The charged climate around health care reform has not eased with the bill passed. Stepping back to re-evaluate, the Church’s social doctrine comes to bear on our judgments on political workings, putting questions and policies into the context of the true meaning of “the greater good.”

President Barack Obama’s signing of the health care reform bill passed by the U.S. Senate and House of Representatives has, of course, not ended the debate about the subject. One wonders whether anything new can be said about the merits and demerits of the bill. Perhaps at this point it would be useful to review the teaching of the Church about society’s responsibility to provide opportunities for adequate health care for its citizens as the basis for judgments about the different issues raised by proposed legislation.

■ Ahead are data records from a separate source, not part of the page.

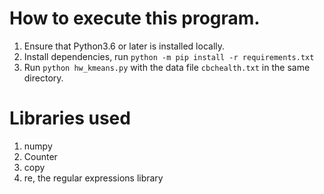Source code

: # How to execute this program. 
1. Ensure that Python3.6 or later is installed locally.
2. Install dependencies, run `python -m pip install -r requirements.txt`
3. Run `python hw_kmeans.py` with the data file `cbchealth.txt` in the same directory.

# Libraries used
1. numpy
2. Counter
3. copy
4. re, the regular expressions library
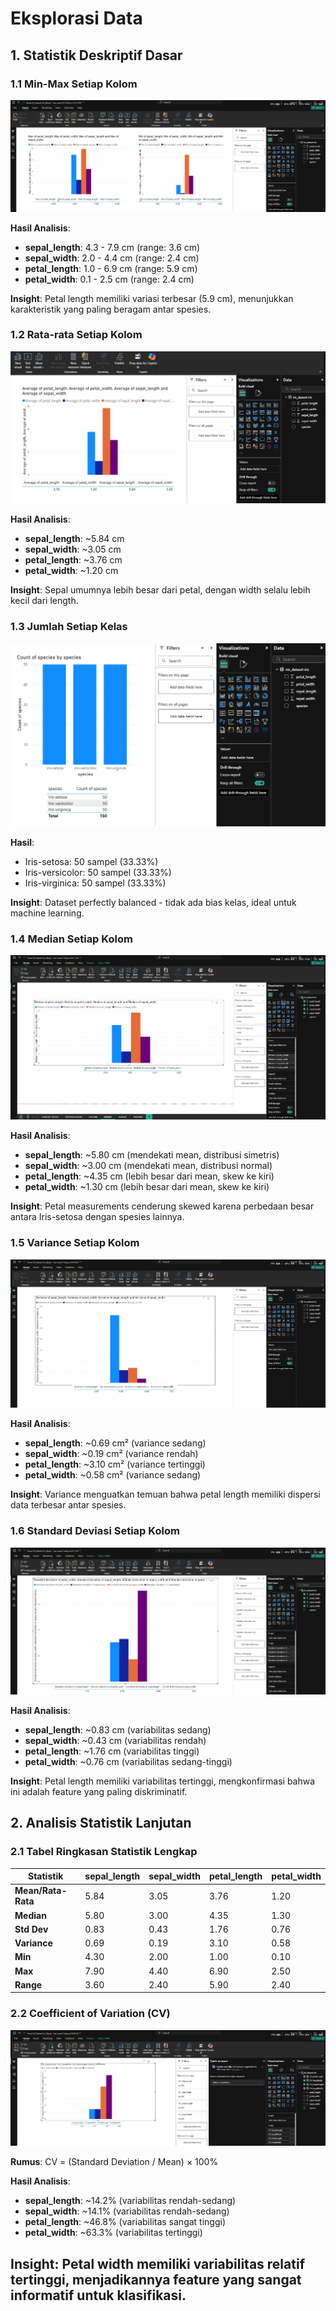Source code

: # Eksplorasi Data

## 1. Statistik Deskriptif Dasar

### 1.1 Min-Max Setiap Kolom
![Min_Max_kolom](../images/min_max_kolom.png)

**Hasil Analisis**:
- **sepal_length**: 4.3 - 7.9 cm (range: 3.6 cm)
- **sepal_width**: 2.0 - 4.4 cm (range: 2.4 cm)
- **petal_length**: 1.0 - 6.9 cm (range: 5.9 cm)
- **petal_width**: 0.1 - 2.5 cm (range: 2.4 cm)

**Insight**: Petal length memiliki variasi terbesar (5.9 cm), menunjukkan karakteristik yang paling beragam antar spesies.

### 1.2 Rata-rata Setiap Kolom
![Min_Max_kolom](../images/rata_rata_kolom.png)

**Hasil Analisis**:
- **sepal_length**: ~5.84 cm 
- **sepal_width**: ~3.05 cm 
- **petal_length**: ~3.76 cm 
- **petal_width**: ~1.20 cm 

**Insight**: Sepal umumnya lebih besar dari petal, dengan width selalu lebih kecil dari length.

### 1.3 Jumlah Setiap Kelas
![Distribusi Species Iris](../images/species_distribusi.png)

**Hasil**:
- Iris-setosa: 50 sampel (33.33%)
- Iris-versicolor: 50 sampel (33.33%)
- Iris-virginica: 50 sampel (33.33%)

**Insight**: Dataset perfectly balanced - tidak ada bias kelas, ideal untuk machine learning.

### 1.4 Median Setiap Kolom
![Median_kolom](../images/median_kolom.png)

**Hasil Analisis**:
- **sepal_length**: ~5.80 cm (mendekati mean, distribusi simetris)
- **sepal_width**: ~3.00 cm (mendekati mean, distribusi normal)
- **petal_length**: ~4.35 cm (lebih besar dari mean, skew ke kiri)
- **petal_width**: ~1.30 cm (lebih besar dari mean, skew ke kiri)

**Insight**: Petal measurements cenderung skewed karena perbedaan besar antara Iris-setosa dengan spesies lainnya.

### 1.5 Variance Setiap Kolom
![Varia6nce_kolom](../images/variance_kolom.png)

**Hasil Analisis**:
- **sepal_length**: ~0.69 cm² (variance sedang)
- **sepal_width**: ~0.19 cm² (variance rendah)
- **petal_length**: ~3.10 cm² (variance tertinggi)
- **petal_width**: ~0.58 cm² (variance sedang)

**Insight**: Variance menguatkan temuan bahwa petal length memiliki dispersi data terbesar antar spesies.

### 1.6 Standard Deviasi Setiap Kolom
![Standar_deviasi_kolom](../images/standar_deviasi_kolom.png)

**Hasil Analisis**:
- **sepal_length**: ~0.83 cm (variabilitas sedang)
- **sepal_width**: ~0.43 cm (variabilitas rendah)
- **petal_length**: ~1.76 cm (variabilitas tinggi)
- **petal_width**: ~0.76 cm (variabilitas sedang-tinggi)

**Insight**: Petal length memiliki variabilitas tertinggi, mengkonfirmasi bahwa ini adalah feature yang paling diskriminatif.

## 2. Analisis Statistik Lanjutan

### 2.1 Tabel Ringkasan Statistik Lengkap

| Statistik | sepal_length | sepal_width | petal_length | petal_width |
|-----------|--------------|-------------|--------------|-------------|
| **Mean/Rata-Rata** | 5.84 | 3.05 | 3.76 | 1.20 |
| **Median** | 5.80 | 3.00 | 4.35 | 1.30 |
| **Std Dev** | 0.83 | 0.43 | 1.76 | 0.76 |
| **Variance** | 0.69 | 0.19 | 3.10 | 0.58 |
| **Min** | 4.30 | 2.00 | 1.00 | 0.10 |
| **Max** | 7.90 | 4.40 | 6.90 | 2.50 |
| **Range** | 3.60 | 2.40 | 5.90 | 2.40 |

### 2.2 Coefficient of Variation (CV)
![Coefficient_variation](../images/coefficient_variation.png)

**Rumus**: CV = (Standard Deviation / Mean) × 100%

**Hasil Analisis**:
- **sepal_length**: ~14.2% (variabilitas rendah-sedang)
- **sepal_width**: ~14.1% (variabilitas rendah-sedang)
- **petal_length**: ~46.8% (variabilitas sangat tinggi)
- **petal_width**: ~63.3% (variabilitas tertinggi)

**Insight**: Petal width memiliki variabilitas relatif tertinggi, menjadikannya feature yang sangat informatif untuk klasifikasi.
---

The “right” of access to adequate health care is mentioned twice in the index of the Compendium of the Social Doctrine of the Church, issued by the Vatican’s Pontifical Council for Justice and Peace. The first time, in Paragraph #182, the focus is on the right to health care in the area of “the universal destination of goods and the preferential option for the poor.” This “principle” is itself treated within the teaching about the right to private property (cf. Par. #176). The right to private property is defended as “one of the conditions for civil liberty,” and a “guarantee of a correct social order.” The next paragraph, however, emphasizes that the right to private property is not absolute. Rather, it is “subordinated to the right to common use, to the fact that goods are made for everyone.” This is the “principle of the universal destination of goods.” It is offered as an “affirmation of God’s full and perennial lordship over every reality and of the requirement that the goods of creation remain ever destined to the development of the whole person and all of humanity.” The right to private property must be “regulated” by this principle. In effect, the right to private property is “meant to be an instrument for respecting the principle of the universal destination of goods; in the final analysis, therefore, it is not an end, but a means.”
Returning to Paragraph 182, the “preferential option for the poor” is defined as a “special form of Christian charity, to which the whole tradition of the Church bears witness. It affects the life of each Christian inasmuch as he or she seeks to imitate the life of Christ, but it applies equally to our social responsibilities and hence to our manner of living and to the logical decisions to be made concerning the ownership and use of goods.” 
It is in this context that the Compendium declares that “this love or preference for the poor, and the decisions that it inspires in us, cannot but embrace the immense multitude of the hungry, the needy, the homeless, those without health care, and above all, those without hope for a better future.” 
The second reference to health care occurs in Paragraph #447 of the Compendium. This paragraph deals with the current global dimension of the problems of underdevelopment and poverty. Among the causes of this unbearable situation, the Compendium maintains, are the impossibility of participating in the international market, illiteracy, lack of food security, the absence of structures and services, inadequate methods for guaranteeing basic health care, the lack of safe drinking water and sanitation, corruption, and instability of institutions and of political life itself. 

For the Church, therefore, the “right to adequate health care” and the government’s role in guaranteeing this right, all following the principles of solidarity and subsidiarity, is not a matter of political ideologies, not even of the demands of justice that must always be respected. It is above all a matter of charity as we understand it through faith in Christ. This is the ultimate basis for the social doctrine of the Church, and thus for our judgments concerning all legislative programs intending to respond to this right.